Per gli interventi di efficientamento energetico, il riferimento temporale potrebbe essere la comunicazione all’ENEA da presentare entro novanta giorni dalla conclusione, mentre per quelli di riduzione del rischio sismico rilevano le attestazioni previste dal D.M. n. 58/2017. Una varietà di adempimenti che, nella pratica, può generare incertezze sulla data effettiva da assumere come riferimento.
Lavori non conclusi e clausole di salvaguardia: un dedalo normativo
Una delle questioni più delicate riguarda il trattamento delle cessioni effettuate prima della conclusione dei lavori. Il principio generale dovrebbe escludere l’imposizione in questi casi, ma la presenza della “clausola di salvaguardia” introdotta dal D.L. 29.12.2023, n. 212 complica notevolmente il quadro.
Questa disposizione stabilisce che le detrazioni Superbonus fruite tramite cessione o sconto su stati di avanzamento effettuati fino al 31.12.2023 non sono soggette a recupero in caso di mancato completamento dei lavori. Una norma di favor che, tuttavia, potrebbe creare situazioni in cui il Superbonus rimane acquisito nonostante l’incompletezza degli interventi.
In questi scenari, la questione se la mancata ultimazione impedisca comunque l’emersione di plusvalenze imponibili rimane aperta a interpretazioni divergenti. Da un lato, la logica sistematica suggerirebbe che senza conclusione dei lavori non possa iniziare il periodo decennale di monitoraggio; dall’altro, la presenza del beneficio fiscale acquisito potrebbe far propendere per un’interpretazione estensiva della disciplina impositiva.

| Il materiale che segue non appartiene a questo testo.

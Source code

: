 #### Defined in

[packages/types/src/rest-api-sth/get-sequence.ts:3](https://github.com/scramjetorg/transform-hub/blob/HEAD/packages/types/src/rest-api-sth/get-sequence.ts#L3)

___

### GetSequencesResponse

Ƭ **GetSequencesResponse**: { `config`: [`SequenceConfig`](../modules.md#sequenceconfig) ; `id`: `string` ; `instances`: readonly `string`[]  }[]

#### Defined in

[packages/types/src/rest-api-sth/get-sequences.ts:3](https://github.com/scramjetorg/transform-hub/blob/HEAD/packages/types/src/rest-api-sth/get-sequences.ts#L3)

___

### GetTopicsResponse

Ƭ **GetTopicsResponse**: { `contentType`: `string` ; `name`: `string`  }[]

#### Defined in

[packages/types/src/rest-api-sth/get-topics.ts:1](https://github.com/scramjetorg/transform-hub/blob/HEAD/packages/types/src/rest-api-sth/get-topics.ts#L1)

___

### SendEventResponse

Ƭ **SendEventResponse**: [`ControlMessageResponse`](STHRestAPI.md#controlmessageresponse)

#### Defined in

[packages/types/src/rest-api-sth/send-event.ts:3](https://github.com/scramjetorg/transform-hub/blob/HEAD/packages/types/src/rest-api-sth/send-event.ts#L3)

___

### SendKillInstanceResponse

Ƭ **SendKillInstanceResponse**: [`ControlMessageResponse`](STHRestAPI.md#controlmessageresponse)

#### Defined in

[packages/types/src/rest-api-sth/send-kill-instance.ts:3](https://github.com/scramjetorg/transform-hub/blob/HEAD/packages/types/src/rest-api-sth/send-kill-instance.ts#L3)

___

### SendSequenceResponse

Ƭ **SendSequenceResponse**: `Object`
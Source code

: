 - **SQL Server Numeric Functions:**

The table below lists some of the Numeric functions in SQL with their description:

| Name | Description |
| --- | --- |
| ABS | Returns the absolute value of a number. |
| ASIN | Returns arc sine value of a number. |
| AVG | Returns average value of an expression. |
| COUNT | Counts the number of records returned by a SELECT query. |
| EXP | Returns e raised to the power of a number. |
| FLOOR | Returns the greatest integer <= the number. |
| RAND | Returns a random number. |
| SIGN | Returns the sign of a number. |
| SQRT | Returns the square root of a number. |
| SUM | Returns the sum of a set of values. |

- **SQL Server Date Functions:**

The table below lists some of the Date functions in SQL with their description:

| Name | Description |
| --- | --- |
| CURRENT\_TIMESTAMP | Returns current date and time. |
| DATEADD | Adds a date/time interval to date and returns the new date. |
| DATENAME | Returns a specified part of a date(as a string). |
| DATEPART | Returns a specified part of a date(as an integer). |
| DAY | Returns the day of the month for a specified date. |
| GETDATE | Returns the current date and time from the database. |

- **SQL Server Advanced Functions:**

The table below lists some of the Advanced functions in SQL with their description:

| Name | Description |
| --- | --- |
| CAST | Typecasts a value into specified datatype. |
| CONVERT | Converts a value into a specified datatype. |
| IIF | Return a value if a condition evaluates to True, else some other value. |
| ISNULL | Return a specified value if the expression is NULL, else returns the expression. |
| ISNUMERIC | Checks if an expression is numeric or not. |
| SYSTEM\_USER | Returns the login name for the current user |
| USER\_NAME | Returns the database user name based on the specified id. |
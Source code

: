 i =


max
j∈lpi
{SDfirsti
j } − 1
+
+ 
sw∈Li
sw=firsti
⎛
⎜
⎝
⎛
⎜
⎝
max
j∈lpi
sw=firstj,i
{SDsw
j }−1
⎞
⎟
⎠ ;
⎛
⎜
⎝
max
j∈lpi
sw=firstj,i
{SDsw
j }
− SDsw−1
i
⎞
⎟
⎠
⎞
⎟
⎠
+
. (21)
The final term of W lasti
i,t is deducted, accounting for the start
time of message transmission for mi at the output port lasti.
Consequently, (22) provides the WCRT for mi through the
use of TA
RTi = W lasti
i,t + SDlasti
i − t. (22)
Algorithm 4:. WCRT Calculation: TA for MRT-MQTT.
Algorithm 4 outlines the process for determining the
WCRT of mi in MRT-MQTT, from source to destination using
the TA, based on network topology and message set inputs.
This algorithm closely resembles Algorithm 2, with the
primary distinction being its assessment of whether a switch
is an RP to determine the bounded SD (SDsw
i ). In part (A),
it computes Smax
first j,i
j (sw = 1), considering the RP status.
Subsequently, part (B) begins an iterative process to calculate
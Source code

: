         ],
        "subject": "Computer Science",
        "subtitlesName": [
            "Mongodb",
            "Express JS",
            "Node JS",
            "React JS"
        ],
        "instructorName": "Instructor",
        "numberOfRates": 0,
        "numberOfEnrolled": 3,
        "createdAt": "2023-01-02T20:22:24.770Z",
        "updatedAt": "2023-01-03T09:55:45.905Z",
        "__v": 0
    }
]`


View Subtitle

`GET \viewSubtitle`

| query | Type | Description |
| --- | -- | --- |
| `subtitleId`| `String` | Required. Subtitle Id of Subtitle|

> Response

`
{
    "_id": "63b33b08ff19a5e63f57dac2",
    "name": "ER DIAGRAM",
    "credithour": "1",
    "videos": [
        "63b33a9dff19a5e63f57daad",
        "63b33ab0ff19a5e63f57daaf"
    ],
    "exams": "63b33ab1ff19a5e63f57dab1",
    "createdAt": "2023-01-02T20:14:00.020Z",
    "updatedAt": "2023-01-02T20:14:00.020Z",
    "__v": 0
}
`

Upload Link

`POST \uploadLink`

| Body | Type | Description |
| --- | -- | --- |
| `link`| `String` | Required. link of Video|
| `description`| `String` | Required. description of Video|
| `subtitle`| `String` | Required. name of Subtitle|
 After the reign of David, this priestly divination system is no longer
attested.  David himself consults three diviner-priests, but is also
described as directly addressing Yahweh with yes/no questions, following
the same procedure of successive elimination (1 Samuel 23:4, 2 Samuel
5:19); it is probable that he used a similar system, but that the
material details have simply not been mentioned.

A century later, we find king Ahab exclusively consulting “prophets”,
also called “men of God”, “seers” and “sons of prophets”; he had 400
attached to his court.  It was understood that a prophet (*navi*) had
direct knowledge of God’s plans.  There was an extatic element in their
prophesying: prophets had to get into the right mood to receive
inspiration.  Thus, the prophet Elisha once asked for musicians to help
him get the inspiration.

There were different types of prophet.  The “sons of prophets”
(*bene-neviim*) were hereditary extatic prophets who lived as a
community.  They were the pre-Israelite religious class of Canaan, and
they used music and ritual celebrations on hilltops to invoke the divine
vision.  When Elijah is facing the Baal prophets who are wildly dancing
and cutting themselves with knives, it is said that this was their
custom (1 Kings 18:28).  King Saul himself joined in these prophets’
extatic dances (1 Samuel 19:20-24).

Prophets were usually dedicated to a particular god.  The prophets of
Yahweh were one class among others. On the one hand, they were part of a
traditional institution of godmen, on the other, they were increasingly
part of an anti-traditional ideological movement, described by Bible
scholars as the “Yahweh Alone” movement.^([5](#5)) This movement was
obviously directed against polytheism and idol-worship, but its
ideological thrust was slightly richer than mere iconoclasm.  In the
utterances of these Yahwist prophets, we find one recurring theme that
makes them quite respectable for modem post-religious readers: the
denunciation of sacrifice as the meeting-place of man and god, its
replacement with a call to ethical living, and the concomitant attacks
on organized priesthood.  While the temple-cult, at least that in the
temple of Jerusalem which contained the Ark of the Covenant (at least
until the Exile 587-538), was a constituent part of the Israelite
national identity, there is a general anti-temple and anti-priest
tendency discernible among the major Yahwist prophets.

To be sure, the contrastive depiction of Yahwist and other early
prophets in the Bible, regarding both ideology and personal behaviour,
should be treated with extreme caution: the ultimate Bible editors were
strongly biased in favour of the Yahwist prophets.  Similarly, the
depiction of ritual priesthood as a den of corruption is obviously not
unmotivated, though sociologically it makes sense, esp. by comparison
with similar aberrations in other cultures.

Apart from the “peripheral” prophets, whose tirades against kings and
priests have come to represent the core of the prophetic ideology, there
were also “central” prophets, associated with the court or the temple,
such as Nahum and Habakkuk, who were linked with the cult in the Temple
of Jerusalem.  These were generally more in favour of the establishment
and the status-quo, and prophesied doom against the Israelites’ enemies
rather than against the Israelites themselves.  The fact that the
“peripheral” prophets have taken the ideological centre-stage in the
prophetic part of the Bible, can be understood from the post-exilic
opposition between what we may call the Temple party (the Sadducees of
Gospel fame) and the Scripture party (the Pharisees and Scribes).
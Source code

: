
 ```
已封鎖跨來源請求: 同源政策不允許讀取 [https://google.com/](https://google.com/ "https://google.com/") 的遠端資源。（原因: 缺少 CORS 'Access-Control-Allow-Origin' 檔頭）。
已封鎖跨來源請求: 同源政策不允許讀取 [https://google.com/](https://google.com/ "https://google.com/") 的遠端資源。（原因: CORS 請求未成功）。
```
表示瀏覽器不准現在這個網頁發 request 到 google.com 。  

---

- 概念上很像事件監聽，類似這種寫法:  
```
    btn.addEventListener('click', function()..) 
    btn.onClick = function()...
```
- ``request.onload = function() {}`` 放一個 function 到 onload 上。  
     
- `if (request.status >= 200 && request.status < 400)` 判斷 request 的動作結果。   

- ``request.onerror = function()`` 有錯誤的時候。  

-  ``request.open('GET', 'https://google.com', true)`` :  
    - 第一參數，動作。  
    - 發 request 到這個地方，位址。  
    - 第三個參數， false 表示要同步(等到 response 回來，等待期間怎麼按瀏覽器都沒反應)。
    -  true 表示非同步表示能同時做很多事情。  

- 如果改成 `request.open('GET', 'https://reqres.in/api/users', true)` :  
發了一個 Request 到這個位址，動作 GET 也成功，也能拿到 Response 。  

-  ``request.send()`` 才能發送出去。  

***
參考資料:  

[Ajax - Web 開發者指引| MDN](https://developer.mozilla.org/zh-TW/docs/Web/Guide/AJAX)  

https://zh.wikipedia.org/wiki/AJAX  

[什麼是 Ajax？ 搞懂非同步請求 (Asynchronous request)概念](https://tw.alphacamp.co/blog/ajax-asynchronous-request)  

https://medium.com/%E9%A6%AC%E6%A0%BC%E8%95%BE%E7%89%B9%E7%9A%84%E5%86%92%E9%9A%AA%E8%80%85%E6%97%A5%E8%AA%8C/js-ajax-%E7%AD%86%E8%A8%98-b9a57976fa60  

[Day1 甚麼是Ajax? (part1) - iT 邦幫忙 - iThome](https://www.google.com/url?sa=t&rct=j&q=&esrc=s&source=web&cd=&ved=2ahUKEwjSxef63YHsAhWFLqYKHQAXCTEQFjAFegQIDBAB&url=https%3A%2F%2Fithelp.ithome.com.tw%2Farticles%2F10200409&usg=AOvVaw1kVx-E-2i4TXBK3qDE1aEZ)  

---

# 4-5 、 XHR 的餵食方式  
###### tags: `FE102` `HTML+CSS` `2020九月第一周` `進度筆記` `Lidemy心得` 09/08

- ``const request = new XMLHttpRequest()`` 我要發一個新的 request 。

Il caso del “rent to buy”: quando la forma prevale sulla sostanza
Tra le fattispecie non espressamente affrontate dalla prassi amministrativa, particolare interesse riveste il contratto di godimento in funzione della successiva alienazione, disciplinato dall’articolo 23 del D.L. 12.09.2014, n. 133. Si tratta di uno strumento contrattuale che prevede l’immediata concessione del godimento dell’immobile con diritto per il conduttore di acquistarlo entro un termine determinato.
L’effetto traslativo della proprietà si verifica solo al momento dell’eventuale esercizio dell’opzione di acquisto, che potrebbe avvenire anche oltre il decennio dalla conclusione dei lavori Superbonus. In questo caso, seguendo la logica adottata per le vendite con riserva di proprietà, l’imposizione dovrebbe essere esclusa se l’opzione viene esercitata quando ormai è decorso il periodo di “sorveglianza fiscale”.
Una soluzione che, pur coerente con l’orientamento amministrativo espresso nella risposta a interpello n. 156/2024, potrebbe prestarsi ad utilizzi strumentali della disciplina contrattuale per eludere l’imposizione sulle plusvalenze.